The seizure of YPF would be the biggest renationalization in the natural resources industry since the Russian government took control of Yukos in the early 2000s. The 51 percent share of YPF has a market value of around $5 billion, according to an article in the Financial Times.
Argentina rationalized the move by saying YPF had been failing to invest in the oil sector, forcing the government to pay more than $9 billion to import fuel last year, but the article quoted industry sources that said the real culprit for Argentina’s loss of energy self-sufficiency and ballooning imports bill was the government’s failed energy policy, which set domestic prices at well below international levels.
This is a problem faced in many developing countries where populist governments lack the power or political will to allow fuel bills to rise to globally sustainable levels and yet are incapable of financing the subsidy that is required if the oil industry is to continue to operate.
A Wrench in the Indonesian Mining Landscape
On the other side of the world, Indonesia, in a move said to be intended to boost revenues from mining and resource extraction, has announced a range of regulations and proposals taking the industry by surprise.
According to an article in Reuters, the most recent is a plan to impose a 25-percent export tax on coal and base metals this year, which would double in 2013. Potentially more worrying to miners is a regulation, signed by President Susilo Bambang Yudhoyono in February, which would limit foreign ownership of mines and require them to sell stakes to Indonesian firms or the government within the first decade of output.
Miners say they need between 10 and 20 years of revenues from mines to justify the initial investment, so the president’s move could undermine the whole economic investment across the Indonesian mining landscape. “It is the same as what we have already seen in Brazil, Canada and South Africa,” Syahrir Abubakar, executive director of the Indonesian Mining Association (IMA) is quoted as saying to Reuters.
The proposals are said to include a plan to ban exports of some unprocessed metals from 2014, despite a move that cannot realistically be implemented without a sharp drop in export revenues as the domestic industry lacks the necessary smelter and processing capacity.

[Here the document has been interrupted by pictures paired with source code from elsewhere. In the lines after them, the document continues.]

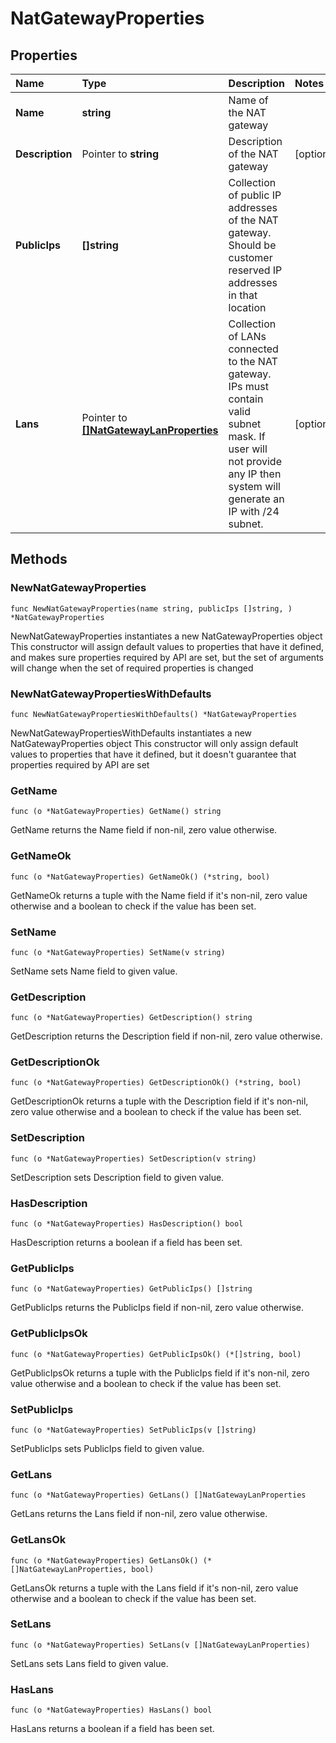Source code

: # NatGatewayProperties

## Properties

| Name | Type | Description | Notes |
| :--- | :--- | :--- | :--- |
| **Name** | **string** | Name of the NAT gateway |  |
| **Description** | Pointer to **string** | Description of the NAT gateway | \[optional\] |
| **PublicIps** | **\[\]string** | Collection of public IP addresses of the NAT gateway. Should be customer reserved IP addresses in that location |  |
| **Lans** | Pointer to [**\[\]NatGatewayLanProperties**](natgatewaylanproperties.md) | Collection of LANs connected to the NAT gateway. IPs must contain valid subnet mask. If user will not provide any IP then system will generate an IP with /24 subnet. | \[optional\] |

## Methods

### NewNatGatewayProperties

`func NewNatGatewayProperties(name string, publicIps []string, ) *NatGatewayProperties`

NewNatGatewayProperties instantiates a new NatGatewayProperties object This constructor will assign default values to properties that have it defined, and makes sure properties required by API are set, but the set of arguments will change when the set of required properties is changed

### NewNatGatewayPropertiesWithDefaults

`func NewNatGatewayPropertiesWithDefaults() *NatGatewayProperties`

NewNatGatewayPropertiesWithDefaults instantiates a new NatGatewayProperties object This constructor will only assign default values to properties that have it defined, but it doesn't guarantee that properties required by API are set

### GetName

`func (o *NatGatewayProperties) GetName() string`

GetName returns the Name field if non-nil, zero value otherwise.

### GetNameOk

`func (o *NatGatewayProperties) GetNameOk() (*string, bool)`

GetNameOk returns a tuple with the Name field if it's non-nil, zero value otherwise and a boolean to check if the value has been set.

### SetName

`func (o *NatGatewayProperties) SetName(v string)`

SetName sets Name field to given value.

### GetDescription

`func (o *NatGatewayProperties) GetDescription() string`

GetDescription returns the Description field if non-nil, zero value otherwise.

### GetDescriptionOk

`func (o *NatGatewayProperties) GetDescriptionOk() (*string, bool)`

GetDescriptionOk returns a tuple with the Description field if it's non-nil, zero value otherwise and a boolean to check if the value has been set.

### SetDescription

`func (o *NatGatewayProperties) SetDescription(v string)`

SetDescription sets Description field to given value.

### HasDescription

`func (o *NatGatewayProperties) HasDescription() bool`

HasDescription returns a boolean if a field has been set.

### GetPublicIps

`func (o *NatGatewayProperties) GetPublicIps() []string`

GetPublicIps returns the PublicIps field if non-nil, zero value otherwise.

### GetPublicIpsOk

`func (o *NatGatewayProperties) GetPublicIpsOk() (*[]string, bool)`

GetPublicIpsOk returns a tuple with the PublicIps field if it's non-nil, zero value otherwise and a boolean to check if the value has been set.

### SetPublicIps

`func (o *NatGatewayProperties) SetPublicIps(v []string)`

SetPublicIps sets PublicIps field to given value.

### GetLans

`func (o *NatGatewayProperties) GetLans() []NatGatewayLanProperties`

GetLans returns the Lans field if non-nil, zero value otherwise.

### GetLansOk

`func (o *NatGatewayProperties) GetLansOk() (*[]NatGatewayLanProperties, bool)`

GetLansOk returns a tuple with the Lans field if it's non-nil, zero value otherwise and a boolean to check if the value has been set.

### SetLans

`func (o *NatGatewayProperties) SetLans(v []NatGatewayLanProperties)`

SetLans sets Lans field to given value.

### HasLans

`func (o *NatGatewayProperties) HasLans() bool`

HasLans returns a boolean if a field has been set.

Questions remain over which of these proposals and pieces of legislation will actually be implemented; many are seen to be contradictory and all will cause foreign investors to have second thoughts about investing in the Indonesian resources sector, a source of massive inward investment in recent years.
But as we wrote just a few months ago, resource nationalism will increasingly be a significant challenge both for Western miners and for the wider supply market, as some countries become less attractive destinations for inward investment.